* Problem statement
With the material below, print exactly the lines between the line holding "The first and" and the line holding "over to the", inclusive. Add nothing else.

* Data for this task

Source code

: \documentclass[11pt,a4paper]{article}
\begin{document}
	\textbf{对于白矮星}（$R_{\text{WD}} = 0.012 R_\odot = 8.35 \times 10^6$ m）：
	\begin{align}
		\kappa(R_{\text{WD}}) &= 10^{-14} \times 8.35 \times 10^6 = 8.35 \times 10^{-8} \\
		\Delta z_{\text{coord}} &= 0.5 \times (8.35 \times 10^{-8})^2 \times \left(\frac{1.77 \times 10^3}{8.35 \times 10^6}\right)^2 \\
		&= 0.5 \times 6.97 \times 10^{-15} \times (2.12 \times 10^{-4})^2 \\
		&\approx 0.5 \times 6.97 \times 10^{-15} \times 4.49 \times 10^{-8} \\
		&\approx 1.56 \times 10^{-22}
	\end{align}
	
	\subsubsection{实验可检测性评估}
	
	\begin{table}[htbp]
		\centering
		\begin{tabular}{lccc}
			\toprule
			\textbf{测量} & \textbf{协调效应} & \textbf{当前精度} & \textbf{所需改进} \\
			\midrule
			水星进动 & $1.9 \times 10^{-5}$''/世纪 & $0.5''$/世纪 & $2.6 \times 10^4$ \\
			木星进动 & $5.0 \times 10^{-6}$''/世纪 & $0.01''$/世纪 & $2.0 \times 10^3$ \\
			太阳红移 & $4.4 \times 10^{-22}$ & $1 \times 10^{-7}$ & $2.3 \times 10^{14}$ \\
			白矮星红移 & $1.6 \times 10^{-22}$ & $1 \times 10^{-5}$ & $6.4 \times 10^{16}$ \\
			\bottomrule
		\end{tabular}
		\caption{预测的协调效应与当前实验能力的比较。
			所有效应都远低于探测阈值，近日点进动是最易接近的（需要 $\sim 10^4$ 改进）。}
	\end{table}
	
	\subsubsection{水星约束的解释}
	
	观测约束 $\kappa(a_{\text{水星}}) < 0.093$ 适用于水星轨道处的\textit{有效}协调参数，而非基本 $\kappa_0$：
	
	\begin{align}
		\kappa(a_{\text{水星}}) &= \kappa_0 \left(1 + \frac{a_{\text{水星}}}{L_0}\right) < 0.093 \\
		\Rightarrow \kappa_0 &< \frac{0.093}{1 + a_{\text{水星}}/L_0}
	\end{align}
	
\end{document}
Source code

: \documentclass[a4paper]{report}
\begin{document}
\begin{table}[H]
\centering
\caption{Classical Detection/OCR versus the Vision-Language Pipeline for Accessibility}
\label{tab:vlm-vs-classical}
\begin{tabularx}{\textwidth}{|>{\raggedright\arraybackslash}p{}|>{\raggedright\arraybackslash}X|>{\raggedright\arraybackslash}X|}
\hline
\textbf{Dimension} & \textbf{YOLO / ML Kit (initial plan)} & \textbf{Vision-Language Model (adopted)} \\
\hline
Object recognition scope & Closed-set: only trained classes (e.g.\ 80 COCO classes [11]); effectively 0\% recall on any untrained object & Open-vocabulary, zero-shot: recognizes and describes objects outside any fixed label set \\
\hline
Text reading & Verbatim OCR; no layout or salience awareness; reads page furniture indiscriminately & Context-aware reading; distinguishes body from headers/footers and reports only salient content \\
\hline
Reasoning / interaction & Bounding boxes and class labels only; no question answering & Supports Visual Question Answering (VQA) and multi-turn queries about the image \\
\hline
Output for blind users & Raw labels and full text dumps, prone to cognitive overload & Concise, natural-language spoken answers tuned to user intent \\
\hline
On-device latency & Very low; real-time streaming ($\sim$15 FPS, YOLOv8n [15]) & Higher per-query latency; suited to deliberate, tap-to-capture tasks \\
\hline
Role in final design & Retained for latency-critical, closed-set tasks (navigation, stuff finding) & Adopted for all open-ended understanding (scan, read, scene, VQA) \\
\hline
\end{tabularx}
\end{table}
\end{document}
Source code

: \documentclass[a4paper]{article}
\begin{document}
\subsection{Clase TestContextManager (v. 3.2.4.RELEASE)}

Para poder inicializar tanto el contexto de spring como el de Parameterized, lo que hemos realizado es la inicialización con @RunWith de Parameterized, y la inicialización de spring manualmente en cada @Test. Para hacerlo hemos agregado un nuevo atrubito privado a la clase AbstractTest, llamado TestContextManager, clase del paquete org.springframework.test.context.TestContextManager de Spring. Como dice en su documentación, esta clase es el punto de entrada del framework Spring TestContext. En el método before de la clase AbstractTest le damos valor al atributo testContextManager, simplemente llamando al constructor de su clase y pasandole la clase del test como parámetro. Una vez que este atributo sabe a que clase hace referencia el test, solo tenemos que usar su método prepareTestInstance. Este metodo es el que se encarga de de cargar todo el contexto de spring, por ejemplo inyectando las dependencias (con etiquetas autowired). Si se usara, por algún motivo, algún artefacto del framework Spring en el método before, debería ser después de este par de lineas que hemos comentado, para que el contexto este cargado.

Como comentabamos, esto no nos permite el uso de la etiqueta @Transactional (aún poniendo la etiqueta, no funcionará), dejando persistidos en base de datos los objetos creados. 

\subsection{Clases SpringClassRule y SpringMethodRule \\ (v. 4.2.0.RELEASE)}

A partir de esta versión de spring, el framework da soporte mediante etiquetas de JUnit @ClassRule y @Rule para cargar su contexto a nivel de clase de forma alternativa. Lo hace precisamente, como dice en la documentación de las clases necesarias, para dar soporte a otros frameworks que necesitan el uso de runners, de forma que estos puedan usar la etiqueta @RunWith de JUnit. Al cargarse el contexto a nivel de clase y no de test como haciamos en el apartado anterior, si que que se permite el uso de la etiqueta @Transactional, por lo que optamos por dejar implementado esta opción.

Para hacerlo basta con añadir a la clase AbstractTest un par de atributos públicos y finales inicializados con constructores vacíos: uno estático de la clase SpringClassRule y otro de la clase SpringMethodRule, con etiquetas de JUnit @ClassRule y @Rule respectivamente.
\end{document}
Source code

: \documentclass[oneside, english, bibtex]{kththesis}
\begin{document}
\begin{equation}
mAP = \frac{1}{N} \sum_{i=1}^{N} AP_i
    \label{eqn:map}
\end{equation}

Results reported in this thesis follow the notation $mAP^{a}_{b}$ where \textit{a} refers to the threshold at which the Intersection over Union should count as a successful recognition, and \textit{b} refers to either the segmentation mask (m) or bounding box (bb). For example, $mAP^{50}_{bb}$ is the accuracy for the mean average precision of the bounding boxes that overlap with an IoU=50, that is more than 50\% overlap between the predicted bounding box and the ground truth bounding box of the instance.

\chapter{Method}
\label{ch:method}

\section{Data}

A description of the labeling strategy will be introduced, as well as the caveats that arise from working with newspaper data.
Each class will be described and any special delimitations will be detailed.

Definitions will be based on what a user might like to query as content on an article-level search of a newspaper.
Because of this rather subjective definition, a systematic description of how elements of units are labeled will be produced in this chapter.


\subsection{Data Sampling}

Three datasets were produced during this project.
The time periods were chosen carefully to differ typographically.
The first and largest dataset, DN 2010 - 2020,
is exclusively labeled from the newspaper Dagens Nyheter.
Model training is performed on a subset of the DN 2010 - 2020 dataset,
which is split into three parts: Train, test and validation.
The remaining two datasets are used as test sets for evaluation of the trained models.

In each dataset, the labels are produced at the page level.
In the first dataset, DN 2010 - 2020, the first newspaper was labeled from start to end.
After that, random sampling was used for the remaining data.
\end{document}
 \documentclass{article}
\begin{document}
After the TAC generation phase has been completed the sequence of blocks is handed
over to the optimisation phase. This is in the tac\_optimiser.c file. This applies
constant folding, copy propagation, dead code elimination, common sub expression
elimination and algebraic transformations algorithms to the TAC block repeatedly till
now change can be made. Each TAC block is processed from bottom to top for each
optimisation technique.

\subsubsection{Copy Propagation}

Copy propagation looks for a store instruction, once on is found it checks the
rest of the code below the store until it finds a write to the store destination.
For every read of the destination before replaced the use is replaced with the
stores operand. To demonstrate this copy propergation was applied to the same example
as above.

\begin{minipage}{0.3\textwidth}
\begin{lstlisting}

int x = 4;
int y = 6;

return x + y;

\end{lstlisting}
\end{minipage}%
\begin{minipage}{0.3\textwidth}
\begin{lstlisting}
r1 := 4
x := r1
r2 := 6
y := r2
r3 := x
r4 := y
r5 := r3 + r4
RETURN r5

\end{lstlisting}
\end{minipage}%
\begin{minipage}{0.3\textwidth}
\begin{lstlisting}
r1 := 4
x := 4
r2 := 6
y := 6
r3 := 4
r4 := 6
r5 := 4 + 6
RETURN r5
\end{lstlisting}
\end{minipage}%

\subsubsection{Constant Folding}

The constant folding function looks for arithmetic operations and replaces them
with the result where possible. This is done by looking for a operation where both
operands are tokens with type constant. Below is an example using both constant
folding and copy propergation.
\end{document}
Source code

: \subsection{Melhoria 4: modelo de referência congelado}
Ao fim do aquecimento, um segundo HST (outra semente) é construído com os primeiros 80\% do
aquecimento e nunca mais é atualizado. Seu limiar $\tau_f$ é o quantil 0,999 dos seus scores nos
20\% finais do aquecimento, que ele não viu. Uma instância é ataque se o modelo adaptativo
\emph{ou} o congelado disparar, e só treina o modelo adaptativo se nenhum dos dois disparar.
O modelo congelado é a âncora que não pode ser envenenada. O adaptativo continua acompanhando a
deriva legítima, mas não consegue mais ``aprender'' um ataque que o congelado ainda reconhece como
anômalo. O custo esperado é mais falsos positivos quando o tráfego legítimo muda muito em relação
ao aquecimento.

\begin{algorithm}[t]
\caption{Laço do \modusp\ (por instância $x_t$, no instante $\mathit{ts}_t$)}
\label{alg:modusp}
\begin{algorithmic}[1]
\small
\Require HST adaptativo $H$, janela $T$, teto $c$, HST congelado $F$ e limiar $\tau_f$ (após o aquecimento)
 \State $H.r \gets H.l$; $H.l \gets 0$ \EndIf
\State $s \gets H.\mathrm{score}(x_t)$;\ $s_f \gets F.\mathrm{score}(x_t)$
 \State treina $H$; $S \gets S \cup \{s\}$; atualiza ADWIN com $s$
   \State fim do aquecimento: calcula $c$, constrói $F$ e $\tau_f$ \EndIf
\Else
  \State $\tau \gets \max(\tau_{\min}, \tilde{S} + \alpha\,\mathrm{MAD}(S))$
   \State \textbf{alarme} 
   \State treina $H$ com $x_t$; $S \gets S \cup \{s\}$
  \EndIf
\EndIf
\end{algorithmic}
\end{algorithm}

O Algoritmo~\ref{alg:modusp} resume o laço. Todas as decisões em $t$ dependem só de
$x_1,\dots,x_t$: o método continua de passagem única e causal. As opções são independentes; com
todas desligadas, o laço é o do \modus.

* Output for this task
The first and largest dataset, DN 2010 - 2020,
is exclusively labeled from the newspaper Dagens Nyheter.
Model training is performed on a subset of the DN 2010 - 2020 dataset,
which is split into three parts: Train, test and validation.
The remaining two datasets are used as test sets for evaluation of the trained models.

In each dataset, the labels are produced at the page level.
In the first dataset, DN 2010 - 2020, the first newspaper was labeled from start to end.
After that, random sampling was used for the remaining data.
\end{document}
 \documentclass{article}
\begin{document}
After the TAC generation phase has been completed the sequence of blocks is handed
over to the optimisation phase. This is in the tac\_optimiser.c file. This applies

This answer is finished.